One of Churchill's most controversial decisions during the Second World
War was to switch SOE support in Yugoslavia in 1943 from the Cetniks
loyal to the exiled Royal Government to backing Tito and his Communist
Partisan guerrillas. It led to a Communist regime in Yugoslavia which
lasted until Tito's death in 1980, and the nationalistic sentiments he
had suppressed exploding into ethnic violence in the Balkan wars of the
1990s.
Until now the story has been that SOE was infiltrated by Communists in
Cairo and that Fitzroy Maclean, Churchill's personal delegate to Tito,
was hoodwinked by the Communist leader, and that Churchill was duped
into abandoning the royalists. However, the recently deposited papers of
Sir Bill Deakin, Churchill's former assistant and an SOE operative in
Yugoslavia, reveal that the decision was based upon absolutely solid
evidence and in Britain's best military interests.

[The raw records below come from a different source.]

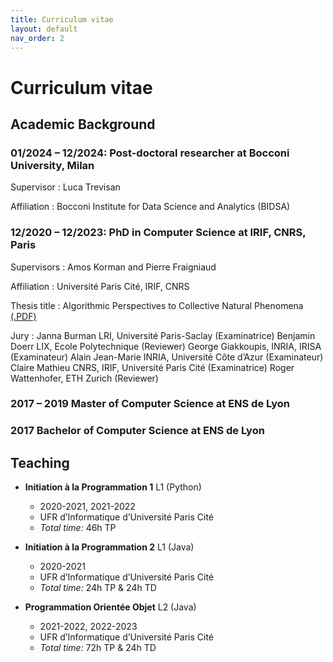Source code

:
 ```yaml
---
title: Curriculum vitae
layout: default
nav_order: 2
---
```

# Curriculum vitae



## Academic Background



### 01/2024 – 12/2024: Post-doctoral researcher at Bocconi University, Milan

Supervisor
: Luca Trevisan
  
Affiliation
: Bocconi Institute for Data Science and Analytics (BIDSA)



### 12/2020 – 12/2023: PhD in Computer Science at IRIF, CNRS, Paris

Supervisors
: Amos Korman and Pierre Fraigniaud

Affiliation
: Université Paris Cité, IRIF, CNRS

Thesis title
: Algorithmic Perspectives to Collective Natural Phenomena [(.PDF)](thesis.pdf)

Jury
: Janna Burman LRI, Université Paris-Saclay (Examinatrice)
  Benjamin Doerr LIX, Ecole Polytechnique (Reviewer)
  George Giakkoupis, INRIA, IRISA (Examinateur)
  Alain Jean-Marie INRIA, Université Côte d’Azur (Examinateur)
  Claire Mathieu CNRS, IRIF, Université Paris Cité (Examinatrice)
  Roger Wattenhofer, ETH Zurich (Reviewer)


### 2017 – 2019 Master of Computer Science at ENS de Lyon


### 2017 Bachelor of Computer Science at ENS de Lyon


## Teaching

- **Initiation à la Programmation 1** L1 (Python)
  - 2020-2021, 2021-2022
  - UFR d’Informatique d’Université Paris Cité
  - *Total time:* 46h TP

- **Initiation à la Programmation 2** L1 (Java)
  - 2020-2021
  - UFR d’Informatique d’Université Paris Cité
  - *Total time:* 24h TP & 24h TD

- **Programmation Orientée Objet** L2 (Java)
  - 2021-2022, 2022-2023
  - UFR d’Informatique d’Université Paris Cité
  - *Total time:* 72h TP & 24h TD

The official history of SOE in Yugoslavia was never written, but Deakin
was the main adviser to the person deputed to write it - and Christopher
Catherwood was the first person to examine the papers deposited in
Washington. These papers reveal that Churchill made his decision based
on evidence not just from SOE, but also from MI3, SIS and SIGINT at
Bletchley Park.
Christopher Catherwood can now demonstrate that one of Churchill's most
significant and consequential decisions of the Second World War was not
the terrible mistake that historians have portrayed it.